The Digital Skills Gap is a major challenge in the UK, both in terms of individual skills for life and in terms of skills to be effective and productive in a work setting. We attended two events in November that highlighted initiatives designed to help address these challenges.

The first was hosted by Future Dot Now, a coalition of industry leaders working to ensure that all working age adults have the digital skills they need to benefit their own prosperity and UK productivity. The organisation is working to unite business to tackle the gap in the digital capability and confidence of the UK workforce.

The event included an address by Saqib Bhatti, Minister for Tech and the Digital Economy in the UK Government, who stressed the importance of improving the digital skills in the UK workforce to improve the competitiveness of the UK economy on the world stage.

It also highlighted the work of the Digital Skills Council, which aims to provide a focal point for the liaison between government and industry to address the digital skills shortage and quality deficit in the UK.

The session highlighted work that had originally been done within UK Government to develop the Essential Digital Skills framework, which defines the digital skills adults need to safely benefit from, participate in and contribute to the digital world. Research carried out by Future Dot Now suggests that 23.4m working age adults cannot complete all the digital tasks essential for today’s workplace and 3.2m working age adults cannot complete any of the essential digital work tasks.

We believe that by providing a clear baseline that digital skills programmes can target, the Essential Digital Skills framework has a very important role to play in levelling up digital skills in the UK workforce.

The Digital Skills Roadmap, a joint publication by Future Dot Now and the Digital Skills Council is a major new vision for national action on digital skills in the UK workforce, detailing the best next steps for government, business and civil society to ensure everyone has the Essential Digital Skills needed for work.

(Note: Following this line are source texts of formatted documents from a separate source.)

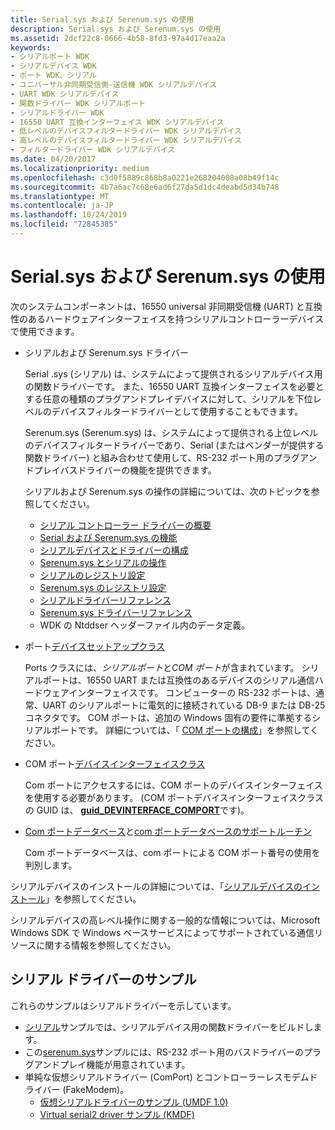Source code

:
 ```yaml
---
title: Serial.sys および Serenum.sys の使用
description: Serial.sys および Serenum.sys の使用
ms.assetid: 2dcf22c8-0666-4b58-8fd3-97a4d17eaa2a
keywords:
- シリアルポート WDK
- シリアルデバイス WDK
- ポート WDK、シリアル
- ユニバーサル非同期受信側-送信機 WDK シリアルデバイス
- UART WDK シリアルデバイス
- 関数ドライバー WDK シリアルポート
- シリアルドライバー WDK
- 16550 UART 互換インターフェイス WDK シリアルデバイス
- 低レベルのデバイスフィルタードライバー WDK シリアルデバイス
- 高レベルのデバイスフィルタードライバー WDK シリアルデバイス
- フィルタードライバー WDK シリアルデバイス
ms.date: 04/20/2017
ms.localizationpriority: medium
ms.openlocfilehash: c3d0f5889c868b8a0221e268204008a08b49f14c
ms.sourcegitcommit: 4b7a6ac7c68e6ad6f27da5d1dc4deabd5d34b748
ms.translationtype: MT
ms.contentlocale: ja-JP
ms.lasthandoff: 10/24/2019
ms.locfileid: "72845385"
---
```

# <a name="using-serialsys-and-serenumsys"></a>Serial.sys および Serenum.sys の使用

次のシステムコンポーネントは、16550 universal 非同期受信機 (UART) と互換性のあるハードウェアインターフェイスを持つシリアルコントローラーデバイスで使用できます。

-   シリアルおよび Serenum.sys ドライバー

    Serial .sys (シリアル) は、システムによって提供されるシリアルデバイス用の関数ドライバーです。 また、16550 UART 互換インターフェイスを必要とする任意の種類のプラグアンドプレイデバイスに対して、シリアルを下位レベルのデバイスフィルタードライバーとして使用することもできます。

    Serenum.sys (Serenum.sys) は、システムによって提供される上位レベルのデバイスフィルタードライバーであり、Serial (またはベンダーが提供する関数ドライバー) と組み合わせて使用して、RS-232 ポート用のプラグアンドプレイバスドライバーの機能を提供できます。

    シリアルおよび Serenum.sys の操作の詳細については、次のトピックを参照してください。

    - [シリアル コントローラー ドライバーの概要](serial-drivers-overview.md)
    - [Serial および Serenum.sys の機能](features-of-serial-and-serenum.md)
    - [シリアルデバイスとドライバーの構成](configuration-of-serial-devices-and-drivers.md)
    - [Serenum.sys とシリアルの操作](operation-of-serenum-and-serial.md)
    - [シリアルのレジストリ設定](registry-settings-for-serial.md)
    - [Serenum.sys のレジストリ設定](registry-settings-for-serenum.md)
    - [シリアルドライバーリファレンス](https://docs.microsoft.com/windows-hardware/drivers/ddi/index)
    - [Serenum.sys ドライバーリファレンス](https://docs.microsoft.com/windows-hardware/drivers/ddi/index)
    - WDK の Ntddser ヘッダーファイル内のデータ定義。

<!-- -->

- ポート[デバイスセットアップクラス](https://docs.microsoft.com/windows-hardware/drivers/install/device-setup-classes)

    Ports クラスには、*シリアルポート*と*COM ポート*が含まれています。 シリアルポートは、16550 UART または互換性のあるデバイスのシリアル通信ハードウェアインターフェイスです。 コンピューターの RS-232 ポートは、通常、UART のシリアルポートに電気的に接続されている DB-9 または DB-25 コネクタです。 COM ポートは、追加の Windows 固有の要件に準拠するシリアルポートです。 詳細については、「 [COM ポートの構成](configuration-of-com-ports.md)」を参照してください。

- COM ポート[デバイスインターフェイスクラス](https://docs.microsoft.com/windows-hardware/drivers/install/device-interface-classes)

    Com ポートにアクセスするには、COM ポートのデバイスインターフェイスを使用する必要があります。 (COM ポートデバイスインターフェイスクラスの GUID は、 [**guid\_DEVINTERFACE\_COMPORT**](https://docs.microsoft.com/windows-hardware/drivers/install/guid-devinterface-comport)です)。

- [Com ポートデータベース](com-port-database.md)と[com ポートデータベースのサポートルーチン](https://docs.microsoft.com/windows-hardware/drivers/ddi/index)

    Com ポートデータベースは、com ポートによる COM ポート番号の使用を判別します。

シリアルデバイスのインストールの詳細については、「[シリアルデバイスのインストール](installing-serial-devices.md)」を参照してください。

シリアルデバイスの高レベル操作に関する一般的な情報については、Microsoft Windows SDK で Windows ベースサービスによってサポートされている通信リソースに関する情報を参照してください。

## <a name="serial-driver-samples"></a>シリアル ドライバーのサンプル

これらのサンプルはシリアルドライバーを示しています。

- [シリアル](https://go.microsoft.com/fwlink/p/?LinkId=617962)サンプルでは、シリアルデバイス用の関数ドライバーをビルドします。
- この[serenum.sys](https://go.microsoft.com/fwlink/p/?LinkId=617961)サンプルには、RS-232 ポート用のバスドライバーのプラグアンドプレイ機能が用意されています。
- 単純な仮想シリアルドライバー (ComPort) とコントローラーレスモデムドライバー (FakeModem)。
    -   [仮想シリアルドライバーのサンプル (UMDF 1.0)](https://go.microsoft.com/fwlink/p/?LinkId=617963)
    -   [Virtual serial2 driver サンプル (KMDF)](https://go.microsoft.com/fwlink/p/?LinkId=722209)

The second event we attended was the Digital Skills Forum, a new initiative launched by AND Digital, one of the members of the Tech for Good Alliance. The launch event brought together 100 leaders from a wide range of organisations in the digital sector to discuss issues related to the digital skills gap and to recruit them to take co-ordinated action to address the issues.

Discussions on the day covered a range of topics including two panel sessions covering the role of apprenticeships in supporting the development of digital skills and the skills that will be vital for businesses to unlock GenAI's full potential in the next three years.

The Digital Skills Forum aims to support and complement the work of the Digital Skills Council in addressing the skills shortage, by encouraging people and organisations to lean in and work with the skills they already have.

It is heartening to see the collaboration and mutual support that exists between these complementary groups and initiatives and to see them unite behind the advancement of a common framework.

We, as the Scottish Tech Army, will be working to promote and support this work both directly and through the Tech for Good Alliance. The need for digital skills in every bit as important in the third sector as in the private and public sectors and we aim to raise awareness in the sector and to signpost and support organisations as they work to ensure that their teams all reach and go beyond the baseline defined in the Essential Digital Skills framework.